[Source records]
▬▬▬▬▬▬▬▬▬▬

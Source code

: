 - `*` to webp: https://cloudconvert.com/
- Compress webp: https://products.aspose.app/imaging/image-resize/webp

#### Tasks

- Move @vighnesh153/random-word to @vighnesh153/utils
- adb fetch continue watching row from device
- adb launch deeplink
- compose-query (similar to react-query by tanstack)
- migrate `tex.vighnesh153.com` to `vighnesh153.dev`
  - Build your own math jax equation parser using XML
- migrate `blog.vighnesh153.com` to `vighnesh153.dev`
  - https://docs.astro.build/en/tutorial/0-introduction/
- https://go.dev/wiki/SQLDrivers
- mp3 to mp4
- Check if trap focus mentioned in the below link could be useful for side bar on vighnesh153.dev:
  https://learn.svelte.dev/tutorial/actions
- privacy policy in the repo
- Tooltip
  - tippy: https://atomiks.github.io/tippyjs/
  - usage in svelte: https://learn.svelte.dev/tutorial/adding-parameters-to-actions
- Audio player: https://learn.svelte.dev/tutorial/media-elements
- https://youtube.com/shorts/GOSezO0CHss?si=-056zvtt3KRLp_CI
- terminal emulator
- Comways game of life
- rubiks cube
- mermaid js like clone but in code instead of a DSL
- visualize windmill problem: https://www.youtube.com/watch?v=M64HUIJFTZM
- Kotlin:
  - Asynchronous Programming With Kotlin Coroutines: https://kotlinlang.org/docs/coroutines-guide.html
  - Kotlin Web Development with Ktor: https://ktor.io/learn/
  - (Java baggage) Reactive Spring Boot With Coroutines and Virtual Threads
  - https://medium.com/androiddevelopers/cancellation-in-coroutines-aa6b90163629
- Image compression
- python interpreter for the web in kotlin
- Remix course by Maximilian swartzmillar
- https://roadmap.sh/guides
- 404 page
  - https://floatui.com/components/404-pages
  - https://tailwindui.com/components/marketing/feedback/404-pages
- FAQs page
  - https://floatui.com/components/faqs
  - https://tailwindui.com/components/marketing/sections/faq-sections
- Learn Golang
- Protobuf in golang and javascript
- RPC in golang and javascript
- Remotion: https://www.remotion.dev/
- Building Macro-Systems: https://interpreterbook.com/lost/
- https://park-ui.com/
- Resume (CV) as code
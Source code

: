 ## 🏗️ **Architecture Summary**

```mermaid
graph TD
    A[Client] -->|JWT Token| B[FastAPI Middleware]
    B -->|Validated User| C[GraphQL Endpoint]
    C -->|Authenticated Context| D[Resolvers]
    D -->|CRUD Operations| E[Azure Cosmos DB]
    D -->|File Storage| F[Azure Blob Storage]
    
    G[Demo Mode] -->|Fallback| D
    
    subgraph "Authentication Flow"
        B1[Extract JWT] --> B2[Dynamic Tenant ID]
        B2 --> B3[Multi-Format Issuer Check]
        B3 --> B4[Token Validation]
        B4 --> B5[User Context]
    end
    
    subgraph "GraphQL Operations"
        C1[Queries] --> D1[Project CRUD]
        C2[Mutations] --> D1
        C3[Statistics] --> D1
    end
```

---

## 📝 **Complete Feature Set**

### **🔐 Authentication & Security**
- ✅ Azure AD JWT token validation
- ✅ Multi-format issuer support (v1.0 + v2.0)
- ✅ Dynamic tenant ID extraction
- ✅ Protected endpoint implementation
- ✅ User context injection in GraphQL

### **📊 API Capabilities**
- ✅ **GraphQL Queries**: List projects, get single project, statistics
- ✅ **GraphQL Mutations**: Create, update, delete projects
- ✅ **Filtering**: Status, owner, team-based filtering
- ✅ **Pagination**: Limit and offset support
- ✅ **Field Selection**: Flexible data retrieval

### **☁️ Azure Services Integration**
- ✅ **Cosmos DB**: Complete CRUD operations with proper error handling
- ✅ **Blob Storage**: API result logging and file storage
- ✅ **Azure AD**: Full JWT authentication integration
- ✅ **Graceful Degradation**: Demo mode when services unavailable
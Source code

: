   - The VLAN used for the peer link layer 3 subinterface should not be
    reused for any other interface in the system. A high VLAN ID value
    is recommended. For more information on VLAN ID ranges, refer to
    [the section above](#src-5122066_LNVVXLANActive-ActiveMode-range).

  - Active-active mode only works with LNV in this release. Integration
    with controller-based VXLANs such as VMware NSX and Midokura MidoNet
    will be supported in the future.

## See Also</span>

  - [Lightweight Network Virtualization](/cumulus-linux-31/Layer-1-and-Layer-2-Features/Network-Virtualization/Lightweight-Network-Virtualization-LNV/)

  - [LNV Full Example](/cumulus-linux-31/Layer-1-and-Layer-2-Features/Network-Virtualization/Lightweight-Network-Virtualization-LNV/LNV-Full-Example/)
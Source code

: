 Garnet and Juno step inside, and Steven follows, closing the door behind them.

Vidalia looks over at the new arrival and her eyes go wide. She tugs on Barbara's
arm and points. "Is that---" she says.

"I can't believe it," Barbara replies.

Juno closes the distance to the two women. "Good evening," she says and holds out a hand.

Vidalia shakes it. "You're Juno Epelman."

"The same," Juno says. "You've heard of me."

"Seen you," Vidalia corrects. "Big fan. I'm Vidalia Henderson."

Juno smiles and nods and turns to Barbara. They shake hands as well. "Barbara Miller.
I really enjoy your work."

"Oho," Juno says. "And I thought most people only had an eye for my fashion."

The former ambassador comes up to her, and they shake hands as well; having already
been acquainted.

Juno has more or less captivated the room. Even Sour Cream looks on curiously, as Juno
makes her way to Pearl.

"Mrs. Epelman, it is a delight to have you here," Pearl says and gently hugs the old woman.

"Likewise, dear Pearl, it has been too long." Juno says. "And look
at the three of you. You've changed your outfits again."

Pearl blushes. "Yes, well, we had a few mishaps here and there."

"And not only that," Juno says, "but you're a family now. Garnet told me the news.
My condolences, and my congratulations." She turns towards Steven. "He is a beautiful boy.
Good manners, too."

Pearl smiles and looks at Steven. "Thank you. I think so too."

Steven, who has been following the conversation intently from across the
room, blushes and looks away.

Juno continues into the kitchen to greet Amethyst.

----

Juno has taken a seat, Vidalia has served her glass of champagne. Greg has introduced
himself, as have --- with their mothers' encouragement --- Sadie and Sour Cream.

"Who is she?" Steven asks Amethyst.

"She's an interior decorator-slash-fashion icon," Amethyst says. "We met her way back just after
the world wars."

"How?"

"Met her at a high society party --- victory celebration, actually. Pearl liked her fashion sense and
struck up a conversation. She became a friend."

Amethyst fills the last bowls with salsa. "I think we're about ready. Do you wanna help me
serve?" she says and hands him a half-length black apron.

▬▬▬▬▬▬▬▬▬▬

Exercise directions: Give again exactly, and only, the lines above starting at the one with "- Building Macro-Systems: https://interpreterbook.com/lost/" and ending at the one with "- ✅ Azure AD JWT token validation".

Exercise solution:
- Building Macro-Systems: https://interpreterbook.com/lost/
- https://park-ui.com/
- Resume (CV) as code
Source code

: ## 🏗️ **Architecture Summary**

```mermaid
graph TD
    A[Client] -->|JWT Token| B[FastAPI Middleware]
    B -->|Validated User| C[GraphQL Endpoint]
    C -->|Authenticated Context| D[Resolvers]
    D -->|CRUD Operations| E[Azure Cosmos DB]
    D -->|File Storage| F[Azure Blob Storage]
    
    G[Demo Mode] -->|Fallback| D
    
    subgraph "Authentication Flow"
        B1[Extract JWT] --> B2[Dynamic Tenant ID]
        B2 --> B3[Multi-Format Issuer Check]
        B3 --> B4[Token Validation]
        B4 --> B5[User Context]
    end
    
    subgraph "GraphQL Operations"
        C1[Queries] --> D1[Project CRUD]
        C2[Mutations] --> D1
        C3[Statistics] --> D1
    end
```

---

## 📝 **Complete Feature Set**

### **🔐 Authentication & Security**
- ✅ Azure AD JWT token validation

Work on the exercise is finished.